Il est onze heures moins le quart quand Jonas quitte son bureau pour se rendre dans les appartements d’Aliona. La jeune femme et lui ne font que se croiser ces derniers temps, c’est pour ça qu’ils ont décidé de déjeuner ensemble. À la grande surprise de Jonas, ce n’est pas Aliona, mais Madame Noura qui lui ouvre la porte des appartements royaux.
— Il y a un problème ? Où est Aliona ? s’inquiète le jeune homme.
— Aucun. Vous n’êtes donc pas au courant ? La Reine a annulé tout ce qui était prévu ce matin pour se rendre au Conseil, lui explique la femme de chambre.
— Non. Je ne suis pas au courant puisque je suis là pour la voir, répond Jonas vexé. Vous pensez qu’elle sera quand même disponible pour que l’on puisse manger ensemble ?
— Elle ne devrait pas tarder. Vous pouvez l’attendre dans le petit salon, l’invite-t-elle à entrer.
Jonas serre les dents, mais s’exécute. Il s’installe dans le canapé et observe la pièce. C’est la première fois qu’il reste seul ici. Il prend le temps d’admirer les murs richement parés. Les moulures qui ornent le plafond, les tableaux accrochés çà et là, les dorures sur lesquelles se reflètent les rayons du soleil. Le tout est parfaitement équilibré. Une petite bibliothèque se trouve dans un coin du salon. Le jeune homme décide de s’approcher pour examiner les titres qui s’y trouvent. Il sourit quand il se rend compte que ce sont principalement des livres d’histoires sur les cinq royaumes. Il saisit un ouvrage au hasard et va s’installer sur le canapé en velours qui trône au milieu de la pièce.
Confortablement assis, Jonas lit le titre du livre qu’il a emprunté : La musique à travers les royaumes. Il se met à parcourir les pages sans vraiment les lire jusqu’à ce qu’un chapitre retienne son attention : Les symboliques des éléments à travers les instruments. Jonas se fait happer par les propos de l’auteur.
« Chaque royaume d’Elementum entretient un rapport différent à la musique. Selon les ressources et l’histoire de chacun, des instruments variés ont vu le jour. Arietis, riche de son minerai a rapidement fait fondre ses ressources pour créer les cuivres. Aquilae, avec ses immenses forêts, a pu fabriquer des bois. Le royaume de Leporis, grâce aux peaux tendues des animaux, a inventé les percussions. Enfin, Ceti a su mettre au point les cordes… »

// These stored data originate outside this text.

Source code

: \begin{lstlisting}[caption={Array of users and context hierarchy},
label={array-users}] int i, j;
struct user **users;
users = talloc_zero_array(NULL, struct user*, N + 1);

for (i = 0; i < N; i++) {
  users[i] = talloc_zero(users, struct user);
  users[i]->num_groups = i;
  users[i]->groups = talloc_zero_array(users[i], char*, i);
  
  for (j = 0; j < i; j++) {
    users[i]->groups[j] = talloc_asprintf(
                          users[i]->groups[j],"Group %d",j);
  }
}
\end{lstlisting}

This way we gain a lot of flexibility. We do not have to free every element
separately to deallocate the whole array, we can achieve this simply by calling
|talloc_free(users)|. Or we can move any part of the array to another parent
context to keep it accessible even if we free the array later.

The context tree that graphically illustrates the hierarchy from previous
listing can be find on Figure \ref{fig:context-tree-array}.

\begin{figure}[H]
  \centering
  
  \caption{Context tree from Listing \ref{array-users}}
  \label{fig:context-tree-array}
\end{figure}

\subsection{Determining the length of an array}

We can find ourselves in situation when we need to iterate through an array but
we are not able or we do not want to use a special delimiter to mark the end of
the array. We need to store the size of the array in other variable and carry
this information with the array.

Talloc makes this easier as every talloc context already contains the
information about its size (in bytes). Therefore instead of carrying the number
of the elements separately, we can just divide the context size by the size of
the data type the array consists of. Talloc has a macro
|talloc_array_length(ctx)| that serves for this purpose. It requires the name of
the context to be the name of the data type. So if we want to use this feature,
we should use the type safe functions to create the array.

Le chapitre se poursuit, entrant dans les détails de la symbolique de chaque instrument. De la perfection du violon à la créativité du piano en passant par le romantisme de la guitare. Les pages défilent sans que Jonas ne s’en rende compte. Il est emporté par les mots qui dansent sur les pages et se trouve une avidité de savoir qu’il ne se connaissait pas.

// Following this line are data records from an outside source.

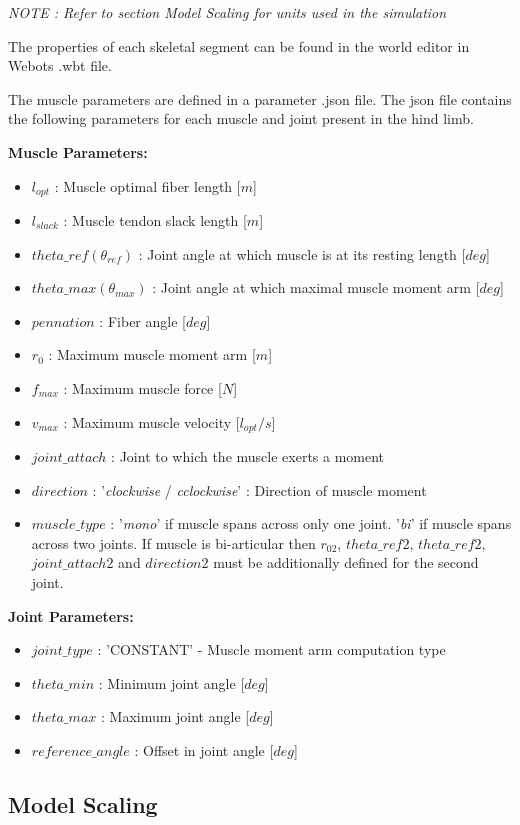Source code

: \documentclass{cmc}
\begin{document}
\textit{NOTE : Refer to section Model Scaling for units used in the
  simulation}

The properties of each skeletal segment can be found in the world
editor in Webots .wbt file.

The muscle parameters are defined in a parameter .json file. The json
file contains the following parameters for each muscle and joint
present in the hind limb.

\textbf{Muscle Parameters:}
\begin{itemize}
\item $l_{opt}$ : Muscle optimal fiber length [$m$]
\item $l_{slack}$ : Muscle tendon slack length [$m$]
\item $theta\_ref(\theta_{ref})$ : Joint angle at which muscle is at
  its resting length [$deg$]
\item $theta\_max (\theta_{max})$ : Joint angle at which maximal
  muscle moment arm [$deg$]
\item $pennation$ : Fiber angle [$deg$]
\item $r_0$ : Maximum muscle moment arm [$m$]
\item $f_{max}$ : Maximum muscle force [$N$]
\item $v_{max}$ : Maximum muscle velocity [$l_{opt}/s$]
\item $joint\_attach$ : Joint to which the muscle exerts a moment
\item $direction$ : '\textit{clockwise} / \textit{cclockwise}' :
  Direction of muscle moment
\item $muscle\_type$ : '\textit{mono}' if muscle spans across only one
  joint. '\textit{bi}' if muscle spans across two joints. If muscle is
  bi-articular then $r_{02}$, $theta\_ref2$, $theta\_ref2$,
  $joint\_attach2$ and $direction2$ must be additionally defined for
  the second joint.
\end{itemize}

\textbf{Joint Parameters:}
\begin{itemize}
\item $joint\_type$ : 'CONSTANT' - Muscle moment arm computation type
\item $theta\_min$ : Minimum joint angle [$deg$]
\item $theta\_max$ : Maximum joint angle [$deg$]
\item $reference\_angle$ : Offset in joint angle [$deg$]
\end{itemize}

\subsection*{Model Scaling}
\label{sec:model-scaling}
\end{document}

Aucun son ne vient perturber cet instant. Le temps s’écoule au rythme des pages que Jonas tourne.
La porte du salon s’ouvre dans un fracas subit. Jonas sursaute et fait tomber le livre au sol. Aliona vient d’entrer. Son regard est incendiaire et la jeune femme est rouge de fureur.
— Comment ont-ils pu ? Me faire ça à moi ? Aucune considération, rien ! Comme si j’étais un grain de sable gênant ! Si j’avais pu, je les aurais… enrage la jeune femme sans même se rendre compte de la présence de son fiancé.

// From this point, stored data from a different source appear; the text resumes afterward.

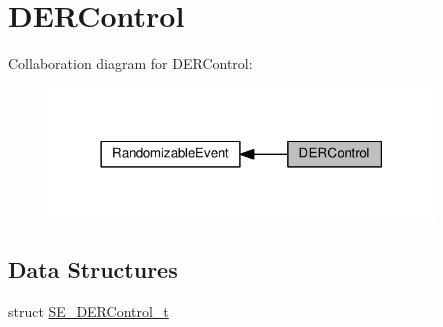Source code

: \hypertarget{group__DERControl}{}\section{D\+E\+R\+Control}
\label{group__DERControl}
Collaboration diagram for D\+E\+R\+Control\+:\nopagebreak
\begin{figure}[H]
\begin{center}
\leavevmode
\includegraphics[width=290pt]{group__DERControl}
\end{center}
\end{figure}
\subsection*{Data Structures}
\begin{DoxyCompactItemize}
\item 
struct \hyperlink{structSE__DERControl__t}{S\+E\+\_\+\+D\+E\+R\+Control\+\_\+t}
\end{DoxyCompactItemize}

Les mains d’Aliona tremblent. Elle se tourne vers la cheminée et y jette une boule de feu. L’âtre s’embrase immédiatement.
— Qu’est-ce qui se passe, Ali ? demande Jonas complètement décontenancé.
Aliona le regarde comme s’il s’agissait d’un inconnu. Ses yeux rougis sont baignés de larmes. Son teint s’est échauffé. Son cou et ses bras sont marqués par de larges plaques rouges.
— Ali ? Que se passe-t-il ? insiste Jonas en s’avançant vers elle.
La température dans la pièce a considérablement augmenté. De la sueur perle sur le front du jeune homme. Aliona, elle, est tremblante de colère, et ses cheveux sont collés sur son visage moite.
— J’ai voulu assister au Conseil, explique la jeune femme.
— J’en déduis que cela ne s’est pas passé comme prévu, constate Jonas.
Aliona lui lance un regard noir qui aurait pu le carboniser sur place. Inutile de souligner l’évidence.
— J’ai… Enfin ils ont… Bon sang ! Que quelqu’un ouvre les fenêtres, j’étouffe !
Alertées par le bruit, les femmes de chambre, Madame Noura à leur tête, entrent dans le salon et s’empressent d’ouvrir les fenêtres. Jonas ne réfléchit pas et vient desserrer le corset d’Aliona pour l’aider à respirer. Ses doigts effleurent la peau nue de la jeune femme. Elle est brulante.
— Ali, il faut que tu te calmes, lui suggère-t-il de plus en plus inquiet.
La jeune femme ne répond pas immédiatement. Elle semble absente et manque de défaillir.
— Je vais bien, dit-elle la voix pâteuse sans vraiment savoir qui elle cherche à convaincre.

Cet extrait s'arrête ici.